• Entries supplied:
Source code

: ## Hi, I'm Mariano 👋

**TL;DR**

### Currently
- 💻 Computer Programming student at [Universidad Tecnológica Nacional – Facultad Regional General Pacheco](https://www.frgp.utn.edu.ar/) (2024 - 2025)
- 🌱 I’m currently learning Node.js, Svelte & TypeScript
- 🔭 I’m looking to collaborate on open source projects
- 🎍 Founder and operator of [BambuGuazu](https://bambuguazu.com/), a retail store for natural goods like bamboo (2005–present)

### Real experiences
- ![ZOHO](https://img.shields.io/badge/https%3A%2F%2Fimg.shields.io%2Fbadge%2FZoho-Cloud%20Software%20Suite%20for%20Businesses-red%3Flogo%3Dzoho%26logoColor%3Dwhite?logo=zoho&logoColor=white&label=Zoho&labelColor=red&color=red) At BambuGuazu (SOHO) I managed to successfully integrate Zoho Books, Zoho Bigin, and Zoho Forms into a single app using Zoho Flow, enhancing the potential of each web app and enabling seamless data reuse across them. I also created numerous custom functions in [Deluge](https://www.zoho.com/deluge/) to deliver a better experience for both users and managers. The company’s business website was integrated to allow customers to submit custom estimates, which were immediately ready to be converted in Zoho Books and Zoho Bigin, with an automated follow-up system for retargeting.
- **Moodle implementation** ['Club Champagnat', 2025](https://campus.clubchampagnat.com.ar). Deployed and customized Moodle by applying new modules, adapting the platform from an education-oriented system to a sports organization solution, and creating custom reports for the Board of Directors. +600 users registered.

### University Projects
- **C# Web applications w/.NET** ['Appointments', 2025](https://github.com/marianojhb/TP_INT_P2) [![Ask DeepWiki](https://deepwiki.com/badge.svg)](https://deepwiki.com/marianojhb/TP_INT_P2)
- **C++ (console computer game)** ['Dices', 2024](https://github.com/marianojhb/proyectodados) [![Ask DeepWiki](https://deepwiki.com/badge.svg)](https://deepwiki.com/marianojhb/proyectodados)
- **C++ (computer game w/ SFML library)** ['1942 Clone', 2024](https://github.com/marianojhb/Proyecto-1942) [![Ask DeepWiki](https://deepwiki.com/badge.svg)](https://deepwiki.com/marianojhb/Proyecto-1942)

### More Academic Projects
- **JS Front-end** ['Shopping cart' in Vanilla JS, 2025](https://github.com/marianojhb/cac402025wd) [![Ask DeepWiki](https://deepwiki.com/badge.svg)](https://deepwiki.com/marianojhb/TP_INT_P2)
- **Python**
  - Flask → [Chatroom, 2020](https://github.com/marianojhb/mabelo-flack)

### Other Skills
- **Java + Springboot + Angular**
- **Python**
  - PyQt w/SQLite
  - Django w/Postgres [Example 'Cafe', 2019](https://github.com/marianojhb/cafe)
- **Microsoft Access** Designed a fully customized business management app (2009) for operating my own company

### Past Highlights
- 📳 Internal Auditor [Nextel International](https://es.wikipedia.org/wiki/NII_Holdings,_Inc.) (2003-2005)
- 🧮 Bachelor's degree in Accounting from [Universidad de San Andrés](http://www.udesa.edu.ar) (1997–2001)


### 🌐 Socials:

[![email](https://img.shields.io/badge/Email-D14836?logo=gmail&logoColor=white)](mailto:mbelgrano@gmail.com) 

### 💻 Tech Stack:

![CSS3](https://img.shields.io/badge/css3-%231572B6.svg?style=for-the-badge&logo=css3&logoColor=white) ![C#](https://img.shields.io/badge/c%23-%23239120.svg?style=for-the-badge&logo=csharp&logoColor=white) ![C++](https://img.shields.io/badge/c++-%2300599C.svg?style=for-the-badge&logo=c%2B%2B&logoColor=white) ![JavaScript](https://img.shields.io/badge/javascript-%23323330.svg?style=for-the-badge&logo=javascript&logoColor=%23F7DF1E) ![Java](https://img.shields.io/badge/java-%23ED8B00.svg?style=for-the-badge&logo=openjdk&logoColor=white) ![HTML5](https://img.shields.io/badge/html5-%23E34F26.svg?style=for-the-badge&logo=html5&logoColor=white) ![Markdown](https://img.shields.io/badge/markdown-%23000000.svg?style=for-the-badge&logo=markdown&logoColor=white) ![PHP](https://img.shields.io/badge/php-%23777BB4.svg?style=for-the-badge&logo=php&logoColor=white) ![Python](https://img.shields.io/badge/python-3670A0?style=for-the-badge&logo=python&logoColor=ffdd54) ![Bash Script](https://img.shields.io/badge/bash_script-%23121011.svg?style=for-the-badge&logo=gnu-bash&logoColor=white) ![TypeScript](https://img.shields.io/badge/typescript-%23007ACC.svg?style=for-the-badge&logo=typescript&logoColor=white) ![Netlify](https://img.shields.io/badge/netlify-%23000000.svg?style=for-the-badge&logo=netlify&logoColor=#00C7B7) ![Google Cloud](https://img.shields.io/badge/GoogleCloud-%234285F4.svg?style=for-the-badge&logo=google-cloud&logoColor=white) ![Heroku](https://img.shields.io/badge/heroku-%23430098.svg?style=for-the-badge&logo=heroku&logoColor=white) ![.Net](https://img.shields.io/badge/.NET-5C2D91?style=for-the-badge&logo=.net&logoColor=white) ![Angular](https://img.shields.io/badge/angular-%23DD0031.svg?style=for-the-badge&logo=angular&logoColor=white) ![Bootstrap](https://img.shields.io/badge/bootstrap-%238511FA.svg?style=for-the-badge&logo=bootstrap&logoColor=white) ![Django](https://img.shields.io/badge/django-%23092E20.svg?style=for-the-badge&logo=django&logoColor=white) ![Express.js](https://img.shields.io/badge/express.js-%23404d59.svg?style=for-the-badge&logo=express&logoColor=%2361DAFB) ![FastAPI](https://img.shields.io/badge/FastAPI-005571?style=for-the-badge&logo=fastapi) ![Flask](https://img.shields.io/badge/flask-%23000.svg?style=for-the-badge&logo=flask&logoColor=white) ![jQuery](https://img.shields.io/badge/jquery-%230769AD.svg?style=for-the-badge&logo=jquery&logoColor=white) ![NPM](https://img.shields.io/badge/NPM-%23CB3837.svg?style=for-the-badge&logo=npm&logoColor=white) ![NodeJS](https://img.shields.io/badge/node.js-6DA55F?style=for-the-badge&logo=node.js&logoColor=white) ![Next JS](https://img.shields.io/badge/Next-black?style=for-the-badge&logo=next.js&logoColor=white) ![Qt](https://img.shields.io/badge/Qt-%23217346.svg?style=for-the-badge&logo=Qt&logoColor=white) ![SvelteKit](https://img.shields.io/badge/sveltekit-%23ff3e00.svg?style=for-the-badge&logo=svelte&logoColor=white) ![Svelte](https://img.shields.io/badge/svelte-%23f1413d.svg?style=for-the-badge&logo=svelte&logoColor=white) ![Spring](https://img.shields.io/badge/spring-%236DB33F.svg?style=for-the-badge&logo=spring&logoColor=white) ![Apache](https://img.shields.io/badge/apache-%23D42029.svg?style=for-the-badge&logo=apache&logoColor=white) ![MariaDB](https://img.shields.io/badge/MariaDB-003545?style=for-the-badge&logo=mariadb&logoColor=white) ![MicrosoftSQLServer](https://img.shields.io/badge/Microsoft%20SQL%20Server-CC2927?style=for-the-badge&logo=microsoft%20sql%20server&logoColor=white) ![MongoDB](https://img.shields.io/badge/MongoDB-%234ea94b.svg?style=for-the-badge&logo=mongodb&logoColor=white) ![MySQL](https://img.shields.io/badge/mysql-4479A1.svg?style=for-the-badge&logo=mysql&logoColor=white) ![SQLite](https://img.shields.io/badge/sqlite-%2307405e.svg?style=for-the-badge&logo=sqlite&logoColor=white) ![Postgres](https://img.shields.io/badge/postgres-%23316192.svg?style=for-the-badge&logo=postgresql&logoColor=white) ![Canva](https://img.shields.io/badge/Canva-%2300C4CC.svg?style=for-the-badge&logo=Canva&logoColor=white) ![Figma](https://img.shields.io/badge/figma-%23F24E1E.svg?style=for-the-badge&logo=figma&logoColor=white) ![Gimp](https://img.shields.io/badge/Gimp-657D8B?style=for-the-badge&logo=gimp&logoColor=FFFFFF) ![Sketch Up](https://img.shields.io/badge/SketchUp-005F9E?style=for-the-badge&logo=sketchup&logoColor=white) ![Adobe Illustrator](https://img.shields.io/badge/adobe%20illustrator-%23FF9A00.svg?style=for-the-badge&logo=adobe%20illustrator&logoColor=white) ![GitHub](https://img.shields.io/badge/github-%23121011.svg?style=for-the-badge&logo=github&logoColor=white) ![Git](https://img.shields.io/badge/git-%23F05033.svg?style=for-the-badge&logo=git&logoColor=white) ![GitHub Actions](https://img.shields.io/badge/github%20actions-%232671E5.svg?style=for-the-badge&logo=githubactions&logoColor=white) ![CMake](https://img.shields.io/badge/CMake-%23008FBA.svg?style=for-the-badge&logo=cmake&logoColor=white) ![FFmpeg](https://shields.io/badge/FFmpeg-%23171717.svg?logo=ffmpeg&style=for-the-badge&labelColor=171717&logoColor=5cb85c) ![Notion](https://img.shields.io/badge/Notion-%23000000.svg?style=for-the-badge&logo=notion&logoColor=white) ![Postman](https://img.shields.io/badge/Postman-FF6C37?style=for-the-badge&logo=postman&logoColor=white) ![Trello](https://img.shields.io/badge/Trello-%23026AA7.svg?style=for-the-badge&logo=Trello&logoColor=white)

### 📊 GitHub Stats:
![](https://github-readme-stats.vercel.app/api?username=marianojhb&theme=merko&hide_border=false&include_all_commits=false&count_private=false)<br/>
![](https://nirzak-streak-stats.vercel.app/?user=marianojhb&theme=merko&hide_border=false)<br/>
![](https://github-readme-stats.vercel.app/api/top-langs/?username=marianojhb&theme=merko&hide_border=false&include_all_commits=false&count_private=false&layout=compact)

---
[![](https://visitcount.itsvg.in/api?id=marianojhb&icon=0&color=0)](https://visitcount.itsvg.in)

• Task instructions:
Out of the material above, output word for word the line with "- 💻 Computer", the line with "- 🔭 I’m looking", and all lines between them, with nothing else.

• Result of the task:
- 💻 Computer Programming student at [Universidad Tecnológica Nacional – Facultad Regional General Pacheco](https://www.frgp.utn.edu.ar/) (2024 - 2025)
- 🌱 I’m currently learning Node.js, Svelte & TypeScript
- 🔭 I’m looking to collaborate on open source projects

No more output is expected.